Meanwhile, in the Sun:
TREVOR KAVANAGH Don’t be fooled by the doom mongers – this is how YOU will benefit from the Trussonomics tax revolution


KEIR STARMER is licking his lips in Liverpool today at the prospect of a Sterling crisis and a one-way ticket to election victory.

Labour MPs and their trade union paymasters are preparing for government within a year.

The whole point about Britain’s elastic, free-floating currency, is its capacity to absorb shocks

And wobbly Conservatives are wetting themselves as they wait for the currency exchange markets to open this morning.

But hang on! The whole point about Britain’s elastic, free-floating currency is its capacity to absorb shocks.

According to one tried and trusted expert, a temporary fall against the US dollar could even be a good thing.

“It will make our exports cheaper and force us to rethink our energy supply policy,” says Professor Patrick Minford. “Sun readers will be among the winners.”

Unlike the rigid euro, the Pound is not a fixed commodity. It floats on the tide and rolls with the punches.

Even dropping below the ­dollar would not necessarily mean disaster.

After six years of dither and paralysis, Brexit Britain is wide open for business, trade and investment — and on the way to a new age of prosperity. War on The Blob has just begun.
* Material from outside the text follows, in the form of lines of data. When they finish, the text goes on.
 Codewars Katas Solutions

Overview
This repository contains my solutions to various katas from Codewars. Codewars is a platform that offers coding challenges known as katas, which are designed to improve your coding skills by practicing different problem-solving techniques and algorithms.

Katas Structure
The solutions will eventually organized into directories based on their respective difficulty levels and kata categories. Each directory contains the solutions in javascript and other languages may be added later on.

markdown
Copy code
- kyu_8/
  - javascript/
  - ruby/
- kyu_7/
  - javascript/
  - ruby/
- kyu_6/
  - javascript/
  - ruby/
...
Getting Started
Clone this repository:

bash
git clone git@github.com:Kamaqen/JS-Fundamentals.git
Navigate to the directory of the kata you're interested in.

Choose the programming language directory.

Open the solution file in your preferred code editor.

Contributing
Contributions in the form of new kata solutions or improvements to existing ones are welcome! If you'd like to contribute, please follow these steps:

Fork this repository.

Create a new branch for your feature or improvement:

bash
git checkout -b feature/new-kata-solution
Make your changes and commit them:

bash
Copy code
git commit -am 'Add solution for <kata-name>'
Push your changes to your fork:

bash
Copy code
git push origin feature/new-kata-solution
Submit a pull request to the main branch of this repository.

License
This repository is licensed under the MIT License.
Rose-tinted optimism? No, Prof Minford is the hard-nosed Thatcherite whose blueprint for the 1980s helped deliver three sensational decades of unbroken economic growth.
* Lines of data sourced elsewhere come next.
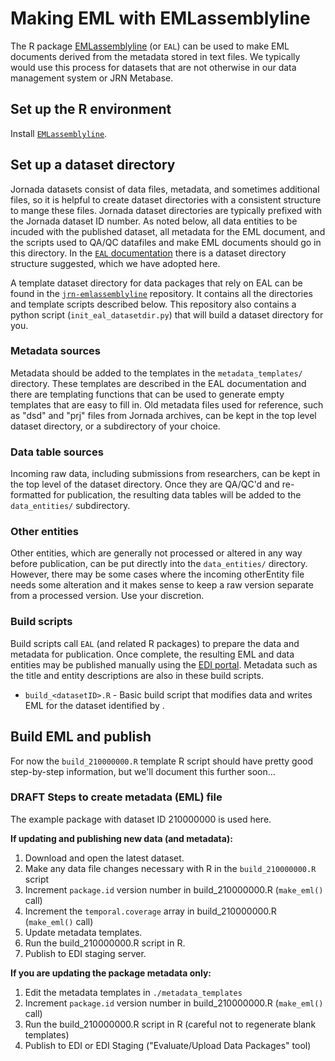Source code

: # Making EML with EMLassemblyline

The R package [EMLassemblyline](https://ediorg.github.io/EMLassemblyline/) (or `EAL`) can be used to make EML documents derived from the metadata stored in text files. We typically would use this process for datasets that are not otherwise in our data management system or JRN Metabase.

## Set up the R environment

Install [`EMLassemblyline`](https://ediorg.github.io/EMLassemblyline/).

## Set up a dataset directory
 
Jornada datasets consist of data files, metadata, and sometimes additional files, so it is helpful to create dataset directories with a consistent structure to mange these files. Jornada dataset directories are typically prefixed with the Jornada dataset ID number. As noted below, all data entities to be incuded with the published dataset, all metadata for the EML document, and the scripts used to QA/QC datafiles and make EML documents should go in this directory. In the [`EAL` documentation](https://ediorg.github.io/EMLassemblyline/) there is a dataset directory structure suggested, which we have adopted here.

A template dataset directory for data packages that rely on EAL  can be found in the [`jrn-emlassemblyline`](https://github.com/jornada-im/jrn-emlassemblyline) repository. It contains all the directories and template scripts described below. This repository also contains a python script (`init_eal_datasetdir.py`) that will build a dataset directory for you.

### Metadata sources

Metadata should be added to the templates in the `metadata_templates/` directory. These templates are described in the EAL documentation and there are templating functions that can be used to generate empty templates that are easy to fill in. Old metadata files used for reference, such as "dsd" and "prj" files from Jornada archives, can be kept in the top level dataset directory, or a subdirectory of your choice. 

### Data table sources

Incoming raw data, including submissions from researchers, can be kept in
the top level of the dataset directory. Once they are QA/QC'd and re-formatted for publication, the resulting data tables will be added to the `data_entities/` subdirectory.

### Other entities

Other entities, which are generally not processed or altered in any way before publication, can be put directly into the `data_entities/` directory. However, there may be some cases where the incoming otherEntity file needs some alteration and it makes sense to keep a raw version separate from a processed version. Use your discretion.

### Build scripts

Build scripts call `EAL` (and related R packages) to prepare the data and metadata for publication. Once complete, the resulting EML and data entities may be published manually using the [EDI portal](https://portal-s.edirepository.org). Metadata such as the title and entity descriptions are also in these build scripts.

* `build_<datasetID>.R` - Basic build script that modifies data and writes EML for the dataset identified by <datasetID>. 

## Build EML and publish

For now the `build_210000000.R` template R script should have pretty good step-by-step information, but we'll document this further soon...

### DRAFT Steps to create metadata (EML) file

The example package with dataset ID 210000000 is used here.

**If updating and publishing new data (and metadata):**

  1. Download and open the latest dataset.
  2. Make any data file changes necessary with R in the `build_210000000.R` script
  3. Increment `package.id` version number in build_210000000.R (`make_eml()` call)
  4. Increment the `temporal.coverage` array in build_210000000.R (`make_eml()` call)
  5. Update metadata templates.
  6. Run the build_210000000.R script in R.
  7. Publish to EDI staging server.

**If you are updating the package metadata only:**

  1. Edit the metadata templates in `./metadata_templates`
  2. Increment `package.id` version number in build_210000000.R (`make_eml()` call)
  3. Run the build_210000000.R script in R (careful not to regenerate blank templates)
  4. Publish to EDI or EDI Staging ("Evaluate/Upload Data Packages" tool)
 The Professor of Applied Economics is a world-renowned analyst with a reputation for unerringly accurate forecasts.

Thanks to Friday’s tax-cutting, red tape-slashing Budget bombshell, in which he played a part, UK plc is primed to bounce out of recession faster than the inflexible EU or the overblown US.
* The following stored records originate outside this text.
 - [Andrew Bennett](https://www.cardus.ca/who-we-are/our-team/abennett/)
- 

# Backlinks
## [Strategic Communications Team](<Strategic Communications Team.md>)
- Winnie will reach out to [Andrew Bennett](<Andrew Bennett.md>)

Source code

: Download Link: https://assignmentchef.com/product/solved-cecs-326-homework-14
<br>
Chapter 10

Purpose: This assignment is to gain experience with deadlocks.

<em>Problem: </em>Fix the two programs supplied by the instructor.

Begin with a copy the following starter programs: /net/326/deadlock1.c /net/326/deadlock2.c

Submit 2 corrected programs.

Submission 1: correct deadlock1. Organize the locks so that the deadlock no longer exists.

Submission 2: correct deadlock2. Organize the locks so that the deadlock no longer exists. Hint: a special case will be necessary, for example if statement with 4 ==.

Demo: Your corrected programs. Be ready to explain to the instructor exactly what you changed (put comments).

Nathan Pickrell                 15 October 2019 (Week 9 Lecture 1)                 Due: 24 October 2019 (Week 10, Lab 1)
“Britain is not a fixed-rate economy,” he tells me. “I’m quite calm about the Pound.

“The last time we tried to intervene on exchange rates was a complete disaster.”

Minford was talking about September 1992, when Britain was humiliatingly ejected from the European Exchange Rate Mechanism.

The boom that ­followed ran and ran until the 2008 global economic crash.

Since then we have been ­living on artificially low interest rates and digitally enhanced borrowing.

The oomph drained from our trading instincts.

Minford blames 12 years of “do-little” Cameron-Clegg coalition, pro-Brussels Theresa May, “green-obsessed” Boris Johnson and tax-hiking Rishi Sunak.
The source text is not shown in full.